Ticona and three other rescued miners visited Real Madrid's stadium on Thursday at the invitation of the Spanish giants before granting their television interview. It was the four miners' first trip outside of Chile.
"Never in my dreams did I think I would go there," said Ticona, with the sunglasses he was given protect his eyes from unaccustomed daylight pushed up to the top of his head.
The miners were caught in a cave-in in the San Jose mine on August 5 and survived on dwindling rations of food and water for 17 days until rescue crews drilled a tiny hole into the chamber where they had taken refuge.
They were finally hoisted up to the surface last week one by one in a mini-capsule after 69 days over 600 metres (2,000 feet) underground.
"I fought, I never gave up because my children and my wife gave me strength. It would calm me down to think that I would get out of there and could be with my grandchildren," Esteban Rojas, 44, told the television station.

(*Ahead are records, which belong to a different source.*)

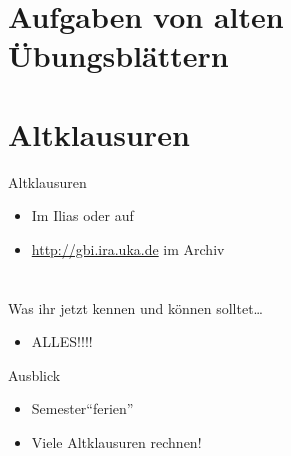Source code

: \section{Aufgaben von alten Übungsblättern}



\section{Altklausuren}
\begin{frame}{Altklausuren}
    \begin{itemize}
    	\item Im Ilias oder auf 
    	\item \url{http://gbi.ira.uka.de} im Archiv
    \end{itemize}
\end{frame}

\section{}

	\begin{frame}{Was ihr jetzt kennen und können solltet\dots}
			\begin{itemize}
				\item ALLES!!!!
			\end{itemize}
	
	\end{frame}
	\begin{frame}{Ausblick}
		\begin{itemize}
			\item Semester``ferien''
			\item Viele Altklausuren rechnen!
		\end{itemize}
	\end{frame}
\section{}
\questionframe
{}
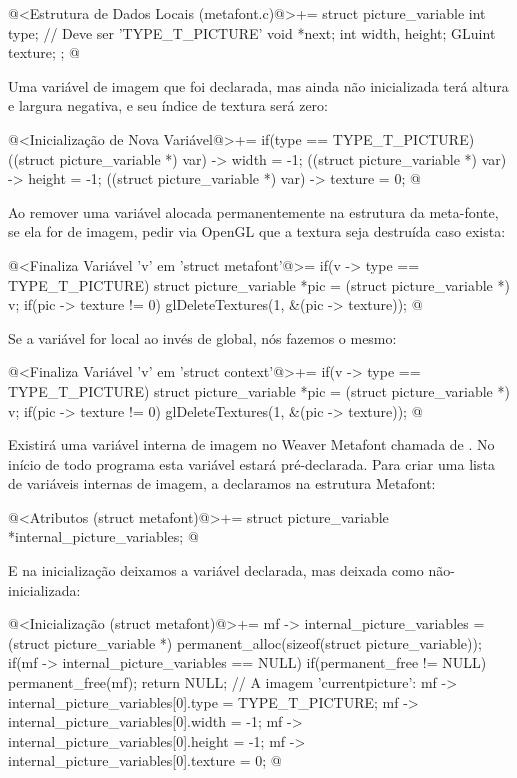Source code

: \iniciocodigo
@<Estrutura de Dados Locais (metafont.c)@>+=
struct picture_variable{
  int type; // Deve ser 'TYPE_T_PICTURE'
  void *next;
  int width, height;
  GLuint texture;
};
@
\fimcodigo

Uma variável de imagem que foi declarada, mas ainda não inicializada
terá altura e largura negativa, e seu índice de textura será zero:

\iniciocodigo
@<Inicialização de Nova Variável@>+=
if(type == TYPE_T_PICTURE){
  ((struct picture_variable *) var) -> width = -1;
  ((struct picture_variable *) var) -> height = -1;
  ((struct picture_variable *) var) -> texture = 0;
}
@
\fimcodigo

Ao remover uma variável alocada permanentemente na estrutura da
meta-fonte, se ela for de imagem, pedir via OpenGL que a textura seja
destruída caso exista:

\iniciocodigo
@<Finaliza Variável 'v' em 'struct metafont'@>=
if(v -> type == TYPE_T_PICTURE){
  struct picture_variable *pic = (struct picture_variable *) v;
  if(pic -> texture != 0)
    glDeleteTextures(1, &(pic -> texture));
}
@
\fimcodigo

Se a variável for local ao invés de global, nós fazemos o mesmo:

\iniciocodigo
@<Finaliza Variável 'v' em 'struct context'@>+=
if(v -> type == TYPE_T_PICTURE){
  struct picture_variable *pic = (struct picture_variable *) v;
  if(pic -> texture != 0)
    glDeleteTextures(1, &(pic -> texture));
}
@
\fimcodigo

Existirá uma variável interna de imagem no Weaver Metafont chamada
de . No início de todo programa esta
variável estará pré-declarada. Para criar uma lista de variáveis
internas de imagem, a declaramos na estrutura Metafont:

\iniciocodigo
@<Atributos (struct metafont)@>+=
struct picture_variable *internal_picture_variables;
@
\fimcodigo

E na inicialização deixamos a variável 
declarada, mas deixada como não-inicializada:

\iniciocodigo
@<Inicialização (struct metafont)@>+=
mf -> internal_picture_variables = (struct picture_variable *)
                                   permanent_alloc(sizeof(struct picture_variable));
if(mf -> internal_picture_variables == NULL){
  if(permanent_free != NULL)
    permanent_free(mf);
  return NULL;
}
// A imagem 'currentpicture':
mf -> internal_picture_variables[0].type = TYPE_T_PICTURE;
mf -> internal_picture_variables[0].width = -1;
mf -> internal_picture_variables[0].height = -1;
mf -> internal_picture_variables[0].texture = 0;
@
\fimcodigo

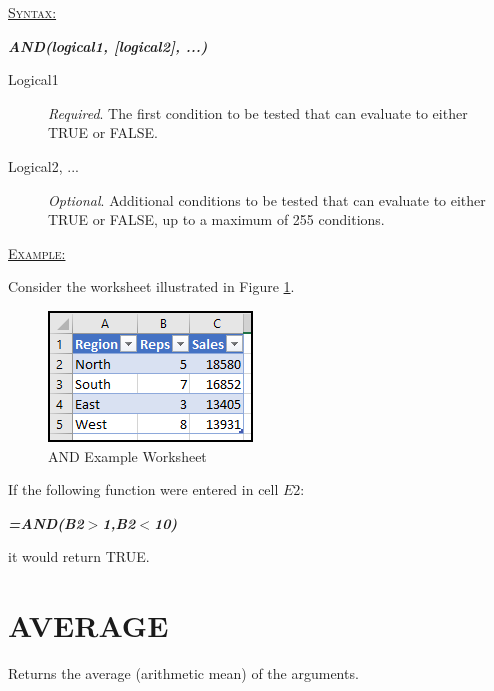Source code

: \begin{addmargin}[1cm]{0cm}
	
	\medskip
	\underline{\textsc{Syntax:}}
	\medskip
	
	{\color{Syntax}
		\noindent\textit{\textbf{AND(logical1, [logical2], ...)}}
	}
	
	\begin{description}
		\item[Logical1] \textit{Required}. The first condition to be tested that can evaluate to either TRUE or FALSE.
		\item[Logical2, ...] \textit{Optional}. Additional conditions to be tested that can evaluate to either TRUE or FALSE, up to a maximum of 255 conditions.
	\end{description}

	\medskip
	\noindent\underline{\textsc{Example:}}
	\medskip

	\noindent Consider the worksheet illustrated in Figure \ref{apa:and}.
	
	\begin{figure}[H]
		\centering
		\includegraphics[width=\maxwidth{.45\linewidth}]{gfx/apa_fig01}
		\caption{AND Example Worksheet}
		\label{apa:and}
	\end{figure}

	\noindent If the following function were entered in cell $ E2 $:

	{\color{Syntax}
	\textit{\textbf{=AND(B2$>$1,B2$<$10)}}
	}

	\noindent it would return TRUE.

\end{addmargin}

\section{AVERAGE}

Returns the average (arithmetic mean) of the arguments.

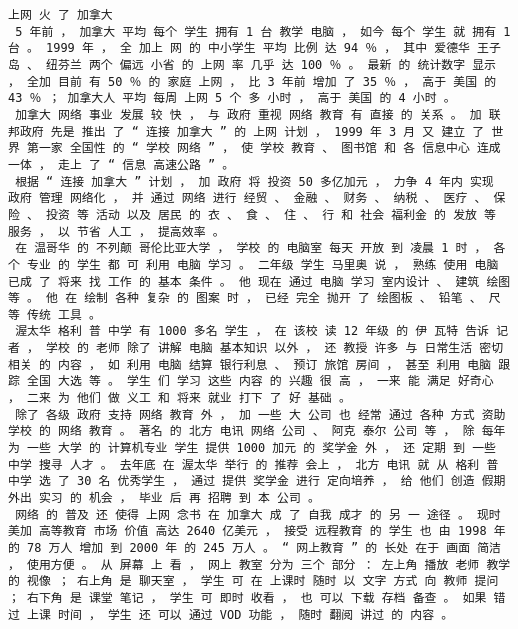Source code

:\documentclass{article}
\begin{document}
\begin{Verbatim}[commandchars=\\\{\}]
 上网 火 了 加拿大 
 5 年前 ， 加拿大 平均 每个 学生 拥有 1 台 教学 电脑 ， 如今 每个 学生 就 拥有 1 台 。 1999 年 ， 全 加上 网 的 中小学生 平均 比例 达 94 ％ ， 其中 爱德华 王子 岛 、 纽芬兰 两个 偏远 小省 的 上网 率 几乎 达 100 ％ 。 最新 的 统计数字 显示 ， 全加 目前 有 50 ％ 的 家庭 上网 ， 比 3 年前 增加 了 35 ％ ， 高于 美国 的 43 ％ ； 加拿大人 平均 每周 上网 5 个 多 小时 ， 高于 美国 的 4 小时 。 
 加拿大 网络 事业 发展 较 快 ， 与 政府 重视 网络 教育 有 直接 的 关系 。 加 联邦政府 先是 推出 了 “ 连接 加拿大 ” 的 上网 计划 ， 1999 年 3 月 又 建立 了 世界 第一家 全国性 的 “ 学校 网络 ” ， 使 学校 教育 、 图书馆 和 各 信息中心 连成 一体 ， 走上 了 “ 信息 高速公路 ” 。 
 根据 “ 连接 加拿大 ” 计划 ， 加 政府 将 投资 50 多亿加元 ， 力争 4 年内 实现 政府 管理 网络化 ， 并 通过 网络 进行 经贸 、 金融 、 财务 、 纳税 、 医疗 、 保险 、 投资 等 活动 以及 居民 的 衣 、 食 、 住 、 行 和 社会 福利金 的 发放 等 服务 ， 以 节省 人工 ， 提高效率 。 
 在 温哥华 的 不列颠 哥伦比亚大学 ， 学校 的 电脑室 每天 开放 到 凌晨 1 时 ， 各个 专业 的 学生 都 可 利用 电脑 学习 。 二年级 学生 马里奥 说 ， 熟练 使用 电脑 已成 了 将来 找 工作 的 基本 条件 。 他 现在 通过 电脑 学习 室内设计 、 建筑 绘图 等 。 他 在 绘制 各种 复杂 的 图案 时 ， 已经 完全 抛开 了 绘图板 、 铅笔 、 尺 等 传统 工具 。 
 渥太华 格利 普 中学 有 1000 多名 学生 ， 在 该校 读 12 年级 的 伊 瓦特 告诉 记者 ， 学校 的 老师 除了 讲解 电脑 基本知识 以外 ， 还 教授 许多 与 日常生活 密切相关 的 内容 ， 如 利用 电脑 结算 银行利息 、 预订 旅馆 房间 ， 甚至 利用 电脑 跟踪 全国 大选 等 。 学生 们 学习 这些 内容 的 兴趣 很 高 ， 一来 能 满足 好奇心 ， 二来 为 他们 做 义工 和 将来 就业 打下 了 好 基础 。 
 除了 各级 政府 支持 网络 教育 外 ， 加 一些 大 公司 也 经常 通过 各种 方式 资助 学校 的 网络 教育 。 著名 的 北方 电讯 网络 公司 、 阿克 泰尔 公司 等 ， 除 每年 为 一些 大学 的 计算机专业 学生 提供 1000 加元 的 奖学金 外 ， 还 定期 到 一些 中学 搜寻 人才 。 去年底 在 渥太华 举行 的 推荐 会上 ， 北方 电讯 就 从 格利 普 中学 选 了 30 名 优秀学生 ， 通过 提供 奖学金 进行 定向培养 ， 给 他们 创造 假期 外出 实习 的 机会 ， 毕业 后 再 招聘 到 本 公司 。 
 网络 的 普及 还 使得 上网 念书 在 加拿大 成 了 自我 成才 的 另 一 途径 。 现时 美加 高等教育 市场 价值 高达 2640 亿美元 ， 接受 远程教育 的 学生 也 由 1998 年 的 78 万人 增加 到 2000 年 的 245 万人 。 “ 网上教育 ” 的 长处 在于 画面 简洁 ， 使用方便 。 从 屏幕 上 看 ， 网上 教室 分为 三个 部分 ： 左上角 播放 老师 教学 的 视像 ； 右上角 是 聊天室 ， 学生 可 在 上课时 随时 以 文字 方式 向 教师 提问 ； 右下角 是 课堂 笔记 ， 学生 可 即时 收看 ， 也 可以 下载 存档 备查 。 如果 错过 上课 时间 ， 学生 还 可以 通过 VOD 功能 ， 随时 翻阅 讲过 的 内容 。 

\end{Verbatim}
\end{document}
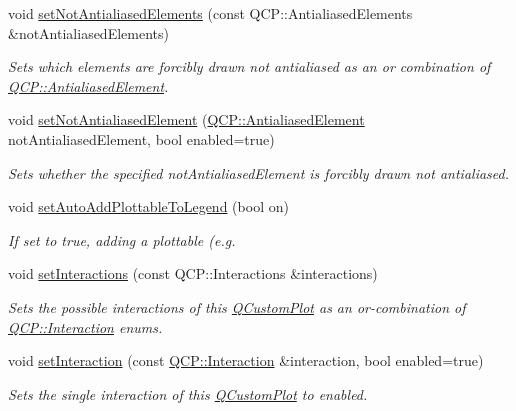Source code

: \begin{DoxyCompactItemize}
void \hyperlink{classQCustomPlot_ae10d685b5eabea2999fb8775ca173c24}{set\+Not\+Antialiased\+Elements} (const Q\+C\+P\+::\+Antialiased\+Elements \&not\+Antialiased\+Elements)
\begin{DoxyCompactList}\small\item\em Sets which elements are forcibly drawn not antialiased as an {\itshape or} combination of \hyperlink{namespaceQCP_ae55dbe315d41fe80f29ba88100843a0c}{Q\+C\+P\+::\+Antialiased\+Element}. \end{DoxyCompactList}\item 
void \hyperlink{classQCustomPlot_afc657938a707c890e449ae89203a076d}{set\+Not\+Antialiased\+Element} (\hyperlink{namespaceQCP_ae55dbe315d41fe80f29ba88100843a0c}{Q\+C\+P\+::\+Antialiased\+Element} not\+Antialiased\+Element, bool enabled=true)
\begin{DoxyCompactList}\small\item\em Sets whether the specified {\itshape not\+Antialiased\+Element} is forcibly drawn not antialiased. \end{DoxyCompactList}\item 
void \hyperlink{classQCustomPlot_ad8858410c2db47b7104040a3aa61c3fc}{set\+Auto\+Add\+Plottable\+To\+Legend} (bool on)
\begin{DoxyCompactList}\small\item\em If set to true, adding a plottable (e.\+g. \end{DoxyCompactList}\item 
void \hyperlink{classQCustomPlot_a5ee1e2f6ae27419deca53e75907c27e5}{set\+Interactions} (const Q\+C\+P\+::\+Interactions \&interactions)
\begin{DoxyCompactList}\small\item\em Sets the possible interactions of this \hyperlink{classQCustomPlot}{Q\+Custom\+Plot} as an or-\/combination of \hyperlink{namespaceQCP_a2ad6bb6281c7c2d593d4277b44c2b037}{Q\+C\+P\+::\+Interaction} enums. \end{DoxyCompactList}\item 
void \hyperlink{classQCustomPlot_a422bf1bc6d56dac75a3d805d9a65902c}{set\+Interaction} (const \hyperlink{namespaceQCP_a2ad6bb6281c7c2d593d4277b44c2b037}{Q\+C\+P\+::\+Interaction} \&interaction, bool enabled=true)
\begin{DoxyCompactList}\small\item\em Sets the single {\itshape interaction} of this \hyperlink{classQCustomPlot}{Q\+Custom\+Plot} to {\itshape enabled}. \end{DoxyCompactList}\item 

\end{DoxyCompactItemize}
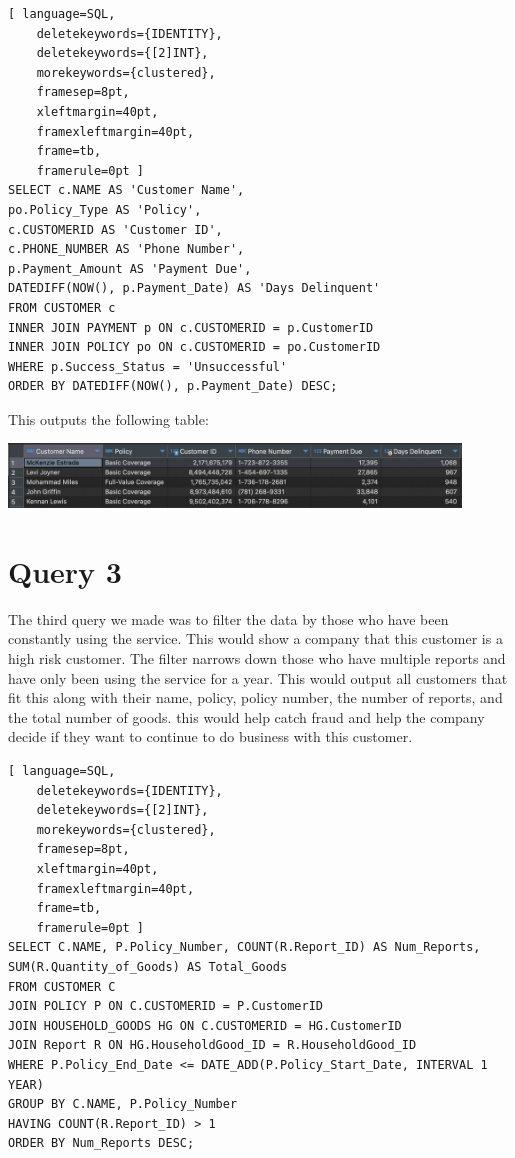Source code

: \documentclass{article}
\begin{document}
\begin{lstlisting}[ language=SQL,
    deletekeywords={IDENTITY},
    deletekeywords={[2]INT},
    morekeywords={clustered},
    framesep=8pt,
    xleftmargin=40pt,
    framexleftmargin=40pt,
    frame=tb,
    framerule=0pt ]
SELECT c.NAME AS 'Customer Name', 
po.Policy_Type AS 'Policy', 
c.CUSTOMERID AS 'Customer ID', 
c.PHONE_NUMBER AS 'Phone Number', 
p.Payment_Amount AS 'Payment Due',
DATEDIFF(NOW(), p.Payment_Date) AS 'Days Delinquent' 
FROM CUSTOMER c
INNER JOIN PAYMENT p ON c.CUSTOMERID = p.CustomerID
INNER JOIN POLICY po ON c.CUSTOMERID = po.CustomerID
WHERE p.Success_Status = 'Unsuccessful'
ORDER BY DATEDIFF(NOW(), p.Payment_Date) DESC;    
\end{lstlisting}

This outputs the following table:

\begin{center}
    \includegraphics[width=0.9\textwidth]{./images/Q2a.png}
\end{center}

\section*{Query 3}

The third query we made was to filter the data by those who have been constantly using the service. This would show a company that this customer is a high risk customer. The filter narrows down those who have multiple reports and have only been using the service for a year. This would output all customers that fit this along with their name, policy, policy number, the number of reports, and the total number of goods. this would help catch fraud and help the company decide if they want to continue to do business with this customer.

\begin{lstlisting}[ language=SQL,
    deletekeywords={IDENTITY},
    deletekeywords={[2]INT},
    morekeywords={clustered},
    framesep=8pt,
    xleftmargin=40pt,
    framexleftmargin=40pt,
    frame=tb,
    framerule=0pt ]
SELECT C.NAME, P.Policy_Number, COUNT(R.Report_ID) AS Num_Reports, SUM(R.Quantity_of_Goods) AS Total_Goods
FROM CUSTOMER C
JOIN POLICY P ON C.CUSTOMERID = P.CustomerID
JOIN HOUSEHOLD_GOODS HG ON C.CUSTOMERID = HG.CustomerID
JOIN Report R ON HG.HouseholdGood_ID = R.HouseholdGood_ID
WHERE P.Policy_End_Date <= DATE_ADD(P.Policy_Start_Date, INTERVAL 1 YEAR)
GROUP BY C.NAME, P.Policy_Number
HAVING COUNT(R.Report_ID) > 1
ORDER BY Num_Reports DESC;
\end{lstlisting}
\end{document}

"The heat and the humidity were terrible, but we had faith that we would get out of there. I was always religious but after what happened to me I believe in God even more."
Rojas, who has vowed to marry his girlfriend of 25 years since he was rescued from the mine, said he wanted to return to mining "but never at the San Jose mine, at one that is safe."
Relatives of the miners filed two criminal cases while the men were still underground: one against the mine owners, and another against both the owners and the government for continuing to operate a mine despite safety problems.
Chilean President Sebastian Pinera, who in images beamed around the world hugged the miners one by one as they were winched to safety, has vowed to punish those found responsible for the collapse under criminal and civil law.